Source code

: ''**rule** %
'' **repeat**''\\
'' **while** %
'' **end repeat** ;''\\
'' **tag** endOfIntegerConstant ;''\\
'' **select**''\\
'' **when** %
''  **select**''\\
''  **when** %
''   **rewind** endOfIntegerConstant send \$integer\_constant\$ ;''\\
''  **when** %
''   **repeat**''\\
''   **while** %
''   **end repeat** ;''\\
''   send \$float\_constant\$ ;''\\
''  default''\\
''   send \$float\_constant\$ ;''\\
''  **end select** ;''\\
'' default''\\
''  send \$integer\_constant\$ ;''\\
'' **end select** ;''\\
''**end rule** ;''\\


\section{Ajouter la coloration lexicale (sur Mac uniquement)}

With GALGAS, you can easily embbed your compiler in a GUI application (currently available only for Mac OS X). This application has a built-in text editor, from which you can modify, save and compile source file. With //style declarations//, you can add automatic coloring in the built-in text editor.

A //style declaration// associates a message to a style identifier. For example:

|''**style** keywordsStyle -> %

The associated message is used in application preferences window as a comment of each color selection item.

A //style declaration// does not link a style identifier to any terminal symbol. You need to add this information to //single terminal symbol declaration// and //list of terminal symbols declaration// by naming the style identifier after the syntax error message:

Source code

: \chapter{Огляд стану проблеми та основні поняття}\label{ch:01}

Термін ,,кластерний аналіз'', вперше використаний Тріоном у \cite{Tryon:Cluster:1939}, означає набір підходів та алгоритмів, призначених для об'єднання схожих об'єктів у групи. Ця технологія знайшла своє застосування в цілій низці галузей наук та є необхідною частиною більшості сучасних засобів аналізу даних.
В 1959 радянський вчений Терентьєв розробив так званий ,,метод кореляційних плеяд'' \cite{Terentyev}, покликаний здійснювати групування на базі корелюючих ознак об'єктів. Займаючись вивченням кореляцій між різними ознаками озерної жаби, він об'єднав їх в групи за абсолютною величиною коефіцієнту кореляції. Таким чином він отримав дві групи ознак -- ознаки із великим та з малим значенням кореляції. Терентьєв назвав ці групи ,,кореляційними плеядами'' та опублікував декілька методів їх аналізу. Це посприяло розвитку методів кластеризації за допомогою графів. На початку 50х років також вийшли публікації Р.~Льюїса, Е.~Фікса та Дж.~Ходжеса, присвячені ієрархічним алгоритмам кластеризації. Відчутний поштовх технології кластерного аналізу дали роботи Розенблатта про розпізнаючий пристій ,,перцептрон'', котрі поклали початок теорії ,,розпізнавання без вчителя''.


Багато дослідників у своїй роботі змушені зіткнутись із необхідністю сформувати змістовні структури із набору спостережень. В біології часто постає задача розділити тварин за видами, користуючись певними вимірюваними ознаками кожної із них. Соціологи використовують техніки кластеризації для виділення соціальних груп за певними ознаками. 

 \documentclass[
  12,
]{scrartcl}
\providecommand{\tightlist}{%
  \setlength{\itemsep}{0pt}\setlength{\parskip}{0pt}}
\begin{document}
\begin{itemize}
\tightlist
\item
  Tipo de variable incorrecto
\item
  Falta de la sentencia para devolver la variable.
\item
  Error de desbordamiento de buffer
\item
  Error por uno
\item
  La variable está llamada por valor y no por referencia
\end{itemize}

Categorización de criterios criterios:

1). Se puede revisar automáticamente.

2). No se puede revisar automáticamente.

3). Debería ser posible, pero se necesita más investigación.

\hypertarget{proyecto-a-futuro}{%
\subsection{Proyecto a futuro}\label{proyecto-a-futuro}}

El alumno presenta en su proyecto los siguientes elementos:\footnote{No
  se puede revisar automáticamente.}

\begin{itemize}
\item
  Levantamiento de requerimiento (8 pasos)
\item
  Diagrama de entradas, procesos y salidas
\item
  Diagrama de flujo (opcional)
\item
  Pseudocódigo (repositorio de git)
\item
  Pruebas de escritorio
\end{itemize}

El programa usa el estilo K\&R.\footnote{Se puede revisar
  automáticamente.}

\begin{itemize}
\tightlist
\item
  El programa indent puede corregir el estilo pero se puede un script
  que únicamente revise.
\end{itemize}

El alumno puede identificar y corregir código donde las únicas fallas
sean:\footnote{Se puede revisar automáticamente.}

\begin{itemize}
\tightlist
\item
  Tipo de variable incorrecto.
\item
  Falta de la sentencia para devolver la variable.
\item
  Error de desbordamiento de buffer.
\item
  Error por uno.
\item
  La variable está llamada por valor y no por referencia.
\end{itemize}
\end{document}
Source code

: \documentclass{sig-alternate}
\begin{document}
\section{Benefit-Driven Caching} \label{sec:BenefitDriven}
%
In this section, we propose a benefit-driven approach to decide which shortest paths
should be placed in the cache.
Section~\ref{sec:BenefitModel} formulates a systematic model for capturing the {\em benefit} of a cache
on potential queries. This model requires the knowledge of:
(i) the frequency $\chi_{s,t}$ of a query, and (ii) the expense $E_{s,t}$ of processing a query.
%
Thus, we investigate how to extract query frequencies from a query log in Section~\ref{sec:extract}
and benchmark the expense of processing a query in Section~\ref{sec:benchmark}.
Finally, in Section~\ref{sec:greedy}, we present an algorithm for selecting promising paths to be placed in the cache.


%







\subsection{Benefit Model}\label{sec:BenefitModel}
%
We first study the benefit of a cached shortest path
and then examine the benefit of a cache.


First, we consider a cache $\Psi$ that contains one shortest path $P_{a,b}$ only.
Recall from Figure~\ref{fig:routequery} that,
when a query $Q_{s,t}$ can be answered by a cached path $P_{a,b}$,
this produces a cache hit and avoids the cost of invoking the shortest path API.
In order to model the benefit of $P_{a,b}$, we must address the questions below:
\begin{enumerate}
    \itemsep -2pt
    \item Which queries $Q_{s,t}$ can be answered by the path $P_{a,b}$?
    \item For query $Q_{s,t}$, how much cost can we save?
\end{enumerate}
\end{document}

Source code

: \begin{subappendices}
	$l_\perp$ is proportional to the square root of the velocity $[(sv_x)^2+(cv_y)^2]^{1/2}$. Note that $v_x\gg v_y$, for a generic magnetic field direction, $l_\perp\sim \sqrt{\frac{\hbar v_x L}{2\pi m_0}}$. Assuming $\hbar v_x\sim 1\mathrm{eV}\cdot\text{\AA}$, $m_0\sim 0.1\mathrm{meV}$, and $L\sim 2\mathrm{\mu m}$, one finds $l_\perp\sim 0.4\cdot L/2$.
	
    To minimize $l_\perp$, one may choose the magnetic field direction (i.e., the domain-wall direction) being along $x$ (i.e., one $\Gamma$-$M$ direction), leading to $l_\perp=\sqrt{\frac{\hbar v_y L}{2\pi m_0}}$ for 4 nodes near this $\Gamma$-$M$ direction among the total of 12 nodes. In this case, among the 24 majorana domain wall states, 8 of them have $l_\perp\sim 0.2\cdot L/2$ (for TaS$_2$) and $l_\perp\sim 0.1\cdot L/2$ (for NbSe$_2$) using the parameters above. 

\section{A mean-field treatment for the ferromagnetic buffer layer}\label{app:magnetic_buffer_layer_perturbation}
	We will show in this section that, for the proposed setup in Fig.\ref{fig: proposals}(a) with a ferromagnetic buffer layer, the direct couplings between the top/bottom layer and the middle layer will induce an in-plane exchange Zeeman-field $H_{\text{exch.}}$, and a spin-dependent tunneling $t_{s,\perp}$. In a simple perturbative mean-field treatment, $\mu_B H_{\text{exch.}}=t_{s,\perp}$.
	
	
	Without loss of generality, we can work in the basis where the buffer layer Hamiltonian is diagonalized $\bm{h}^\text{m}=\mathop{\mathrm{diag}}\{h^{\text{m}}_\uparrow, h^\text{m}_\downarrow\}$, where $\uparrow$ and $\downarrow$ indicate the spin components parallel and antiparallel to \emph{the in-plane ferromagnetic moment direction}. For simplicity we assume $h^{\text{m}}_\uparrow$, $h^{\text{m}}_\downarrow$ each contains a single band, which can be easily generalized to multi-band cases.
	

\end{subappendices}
========================
Begin with the first line of the data above and, please, print each line exactly until you have printed the line containing "A //style declaration// associates"; print nothing else.

* **Reply to the task**
Source code

: ''**rule** %
'' **repeat**''\\
'' **while** %
'' **end repeat** ;''\\
'' **tag** endOfIntegerConstant ;''\\
'' **select**''\\
'' **when** %
''  **select**''\\
''  **when** %
''   **rewind** endOfIntegerConstant send \$integer\_constant\$ ;''\\
''  **when** %
''   **repeat**''\\
''   **while** %
''   **end repeat** ;''\\
''   send \$float\_constant\$ ;''\\
''  default''\\
''   send \$float\_constant\$ ;''\\
''  **end select** ;''\\
'' default''\\
''  send \$integer\_constant\$ ;''\\
'' **end select** ;''\\
''**end rule** ;''\\


\section{Ajouter la coloration lexicale (sur Mac uniquement)}

With GALGAS, you can easily embbed your compiler in a GUI application (currently available only for Mac OS X). This application has a built-in text editor, from which you can modify, save and compile source file. With //style declarations//, you can add automatic coloring in the built-in text editor.

A //style declaration// associates a message to a style identifier. For example:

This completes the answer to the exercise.